What is required » Examine the entries below, count the lines holding the string "werden", and respond with the number only.

(Beginning of Supplied material)

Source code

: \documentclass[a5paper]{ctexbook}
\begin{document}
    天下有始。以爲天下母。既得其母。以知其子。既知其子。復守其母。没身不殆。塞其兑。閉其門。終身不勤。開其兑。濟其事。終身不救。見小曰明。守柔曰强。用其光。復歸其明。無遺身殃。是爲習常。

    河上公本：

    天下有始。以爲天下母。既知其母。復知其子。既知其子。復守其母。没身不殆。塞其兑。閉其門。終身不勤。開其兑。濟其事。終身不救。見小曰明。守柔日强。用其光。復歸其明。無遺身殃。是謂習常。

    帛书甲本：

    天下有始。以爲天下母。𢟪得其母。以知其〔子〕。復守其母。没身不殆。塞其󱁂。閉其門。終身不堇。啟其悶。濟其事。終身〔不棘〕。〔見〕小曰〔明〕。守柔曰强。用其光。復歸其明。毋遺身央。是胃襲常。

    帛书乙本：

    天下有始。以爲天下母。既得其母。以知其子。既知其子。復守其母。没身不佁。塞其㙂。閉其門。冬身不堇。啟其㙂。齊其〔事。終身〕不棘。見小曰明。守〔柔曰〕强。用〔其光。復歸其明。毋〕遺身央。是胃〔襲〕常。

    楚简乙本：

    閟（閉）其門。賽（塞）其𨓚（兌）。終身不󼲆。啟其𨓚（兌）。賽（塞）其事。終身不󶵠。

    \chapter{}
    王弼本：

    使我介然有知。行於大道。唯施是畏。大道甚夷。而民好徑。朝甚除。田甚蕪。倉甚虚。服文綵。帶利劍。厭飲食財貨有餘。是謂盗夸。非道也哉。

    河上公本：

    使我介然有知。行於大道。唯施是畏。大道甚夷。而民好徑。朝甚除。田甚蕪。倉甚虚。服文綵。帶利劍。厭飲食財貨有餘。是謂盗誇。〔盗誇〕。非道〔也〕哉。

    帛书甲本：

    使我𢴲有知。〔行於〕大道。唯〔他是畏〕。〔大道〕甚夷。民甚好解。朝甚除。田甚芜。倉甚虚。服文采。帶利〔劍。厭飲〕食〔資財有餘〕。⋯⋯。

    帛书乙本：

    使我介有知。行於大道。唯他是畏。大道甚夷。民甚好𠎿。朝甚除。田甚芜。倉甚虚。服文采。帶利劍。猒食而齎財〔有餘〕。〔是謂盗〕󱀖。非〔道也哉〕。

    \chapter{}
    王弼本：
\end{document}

(End of Supplied material)
(Beginning of Supplied material)

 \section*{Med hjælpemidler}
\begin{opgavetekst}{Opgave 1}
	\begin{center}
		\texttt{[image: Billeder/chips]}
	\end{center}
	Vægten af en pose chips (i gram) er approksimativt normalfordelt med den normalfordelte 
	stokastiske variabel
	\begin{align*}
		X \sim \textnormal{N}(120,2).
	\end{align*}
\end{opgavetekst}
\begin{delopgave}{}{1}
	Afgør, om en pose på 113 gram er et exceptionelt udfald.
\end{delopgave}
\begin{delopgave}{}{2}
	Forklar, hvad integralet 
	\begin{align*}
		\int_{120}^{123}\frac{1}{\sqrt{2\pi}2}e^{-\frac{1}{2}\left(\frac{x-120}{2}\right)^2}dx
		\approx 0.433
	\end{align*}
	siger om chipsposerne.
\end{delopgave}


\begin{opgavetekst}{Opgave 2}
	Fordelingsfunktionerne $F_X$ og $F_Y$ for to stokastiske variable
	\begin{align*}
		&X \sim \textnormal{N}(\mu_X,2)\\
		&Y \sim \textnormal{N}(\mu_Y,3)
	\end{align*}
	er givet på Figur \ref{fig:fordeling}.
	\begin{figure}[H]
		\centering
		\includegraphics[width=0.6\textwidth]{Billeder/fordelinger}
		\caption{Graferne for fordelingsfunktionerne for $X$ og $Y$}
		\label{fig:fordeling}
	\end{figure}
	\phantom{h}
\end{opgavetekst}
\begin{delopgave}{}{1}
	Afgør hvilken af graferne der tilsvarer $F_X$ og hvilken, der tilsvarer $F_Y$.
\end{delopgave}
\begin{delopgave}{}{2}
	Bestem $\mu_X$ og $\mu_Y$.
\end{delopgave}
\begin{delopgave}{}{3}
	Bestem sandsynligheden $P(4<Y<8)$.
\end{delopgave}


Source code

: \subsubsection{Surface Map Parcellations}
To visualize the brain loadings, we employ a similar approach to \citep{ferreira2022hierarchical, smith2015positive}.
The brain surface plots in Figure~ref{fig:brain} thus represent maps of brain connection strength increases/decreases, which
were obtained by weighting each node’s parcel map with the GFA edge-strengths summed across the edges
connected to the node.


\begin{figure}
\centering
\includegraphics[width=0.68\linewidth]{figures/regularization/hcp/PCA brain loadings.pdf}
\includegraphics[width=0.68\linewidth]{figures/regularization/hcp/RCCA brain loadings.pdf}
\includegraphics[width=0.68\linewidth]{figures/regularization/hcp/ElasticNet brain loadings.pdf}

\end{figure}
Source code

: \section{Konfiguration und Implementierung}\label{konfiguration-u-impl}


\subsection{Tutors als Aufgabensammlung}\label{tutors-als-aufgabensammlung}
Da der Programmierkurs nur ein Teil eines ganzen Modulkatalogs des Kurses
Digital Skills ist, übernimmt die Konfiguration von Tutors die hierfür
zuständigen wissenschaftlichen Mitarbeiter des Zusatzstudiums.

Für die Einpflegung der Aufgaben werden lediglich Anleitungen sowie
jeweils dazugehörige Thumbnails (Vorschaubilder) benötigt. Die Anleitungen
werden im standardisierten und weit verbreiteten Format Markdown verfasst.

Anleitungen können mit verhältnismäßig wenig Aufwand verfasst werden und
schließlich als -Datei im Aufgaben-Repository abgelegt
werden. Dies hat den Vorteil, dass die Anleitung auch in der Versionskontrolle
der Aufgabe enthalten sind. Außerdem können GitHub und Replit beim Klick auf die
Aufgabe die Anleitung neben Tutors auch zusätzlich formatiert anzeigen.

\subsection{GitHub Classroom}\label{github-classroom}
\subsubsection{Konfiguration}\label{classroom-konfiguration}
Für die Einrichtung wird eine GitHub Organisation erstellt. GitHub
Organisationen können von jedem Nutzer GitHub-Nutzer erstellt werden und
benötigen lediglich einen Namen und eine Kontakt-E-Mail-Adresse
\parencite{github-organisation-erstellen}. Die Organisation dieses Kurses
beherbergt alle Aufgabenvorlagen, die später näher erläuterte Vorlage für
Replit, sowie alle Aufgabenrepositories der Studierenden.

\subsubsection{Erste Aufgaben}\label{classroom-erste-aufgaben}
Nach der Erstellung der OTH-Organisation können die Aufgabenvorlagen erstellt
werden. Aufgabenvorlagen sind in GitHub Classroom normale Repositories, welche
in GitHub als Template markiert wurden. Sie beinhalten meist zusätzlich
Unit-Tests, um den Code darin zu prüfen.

(End of Supplied material)

Result of this task » 6